U2's two highly hyped, exclusive engagements on Good Morning America and David Letterman last week were ratings bombs.: Today increased its lead to nearly 1.4 million viewers on Friday, up from 1 million viewers the week before. (In the 25-to-54-year-old demographic that the morning shows use to sell ads, GMA fared better, cutting the gap almost in half).
A tipster says ABC had to bend over backwards to book the "international mega band," accomodating the band's "nutty" demand that the show take place at Fordham and spending a huge amount of money to set it up. ABC News spokesman Jeffrey Schneider says U2 quite reasonably asked to play at a university, and that everyone involved was "thrilled" at the idea of using Fordham. "It was the cost of a normal concert," he says.

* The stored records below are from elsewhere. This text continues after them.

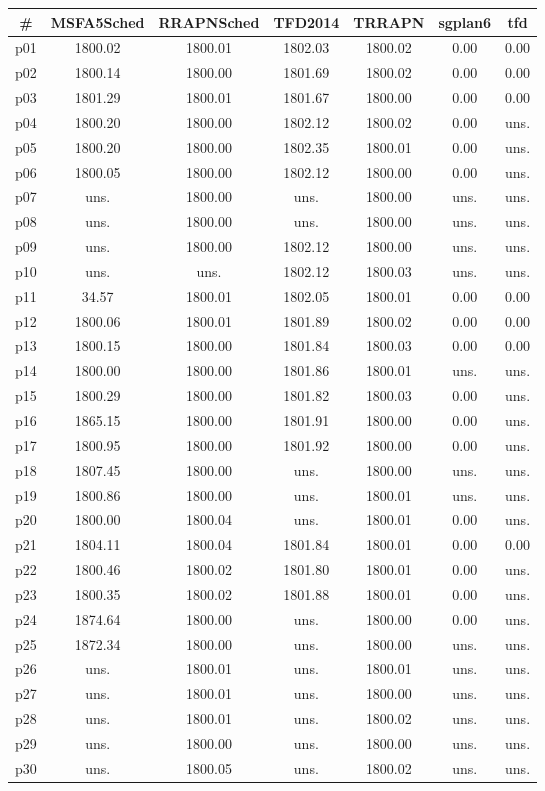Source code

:\begin{tabular}{ccccccc}
\toprule
\textbf{\#} & \textbf{MSFA5Sched} & \textbf{RRAPNSched} & \textbf{TFD2014} & \textbf{TRRAPN} & \textbf{sgplan6} & \textbf{tfd}\\
\midrule
p01 & 1800.02 & 1800.01 & 1802.03 & 1800.02 & 0.00 & 0.00\\
p02 & 1800.14 & 1800.00 & 1801.69 & 1800.02 & 0.00 & 0.00\\
p03 & 1801.29 & 1800.01 & 1801.67 & 1800.00 & 0.00 & 0.00\\
p04 & 1800.20 & 1800.00 & 1802.12 & 1800.02 & 0.00 & uns.\\
p05 & 1800.20 & 1800.00 & 1802.35 & 1800.01 & 0.00 & uns.\\
p06 & 1800.05 & 1800.00 & 1802.12 & 1800.00 & 0.00 & uns.\\
p07 & uns. & 1800.00 & uns. & 1800.00 & uns. & uns.\\
p08 & uns. & 1800.00 & uns. & 1800.00 & uns. & uns.\\
p09 & uns. & 1800.00 & 1802.12 & 1800.00 & uns. & uns.\\
p10 & uns. & uns. & 1802.12 & 1800.03 & uns. & uns.\\
p11 & 34.57 & 1800.01 & 1802.05 & 1800.01 & 0.00 & 0.00\\
p12 & 1800.06 & 1800.01 & 1801.89 & 1800.02 & 0.00 & 0.00\\
p13 & 1800.15 & 1800.00 & 1801.84 & 1800.03 & 0.00 & 0.00\\
p14 & 1800.00 & 1800.00 & 1801.86 & 1800.01 & uns. & uns.\\
p15 & 1800.29 & 1800.00 & 1801.82 & 1800.03 & 0.00 & uns.\\
p16 & 1865.15 & 1800.00 & 1801.91 & 1800.00 & 0.00 & uns.\\
p17 & 1800.95 & 1800.00 & 1801.92 & 1800.00 & 0.00 & uns.\\
p18 & 1807.45 & 1800.00 & uns. & 1800.00 & uns. & uns.\\
p19 & 1800.86 & 1800.00 & uns. & 1800.01 & uns. & uns.\\
p20 & 1800.00 & 1800.04 & uns. & 1800.01 & 0.00 & uns.\\
p21 & 1804.11 & 1800.04 & 1801.84 & 1800.01 & 0.00 & 0.00\\
p22 & 1800.46 & 1800.02 & 1801.80 & 1800.01 & 0.00 & uns.\\
p23 & 1800.35 & 1800.02 & 1801.88 & 1800.01 & 0.00 & uns.\\
p24 & 1874.64 & 1800.00 & uns. & 1800.00 & 0.00 & uns.\\
p25 & 1872.34 & 1800.00 & uns. & 1800.00 & uns. & uns.\\
p26 & uns. & 1800.01 & uns. & 1800.01 & uns. & uns.\\
p27 & uns. & 1800.01 & uns. & 1800.00 & uns. & uns.\\
p28 & uns. & 1800.01 & uns. & 1800.02 & uns. & uns.\\
p29 & uns. & 1800.00 & uns. & 1800.00 & uns. & uns.\\
p30 & uns. & 1800.05 & uns. & 1800.02 & uns. & uns.\\
\bottomrule
\end{tabular}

If the morning shows were a bust, late-night wasn't much better. The band's much-hyped week-long engagement on Late Night With David Letterman didn't move the needle at all: In the top 56 markets (national numbers aren't in yet), Letterman averaged 8 percent of the late-night viewing audience last week against Leno's 10 percent, which is exactly where the two shows were the week before sans Bono, Edge, Larry, and the guy who plays bass.
On the other hand, No Line on the Horizon did enter the Billboard charts at No. 1 this week with just under half a million copies. Though that's down 40 percent from 2004's How to Dismantle an Atomic Bomb's debut.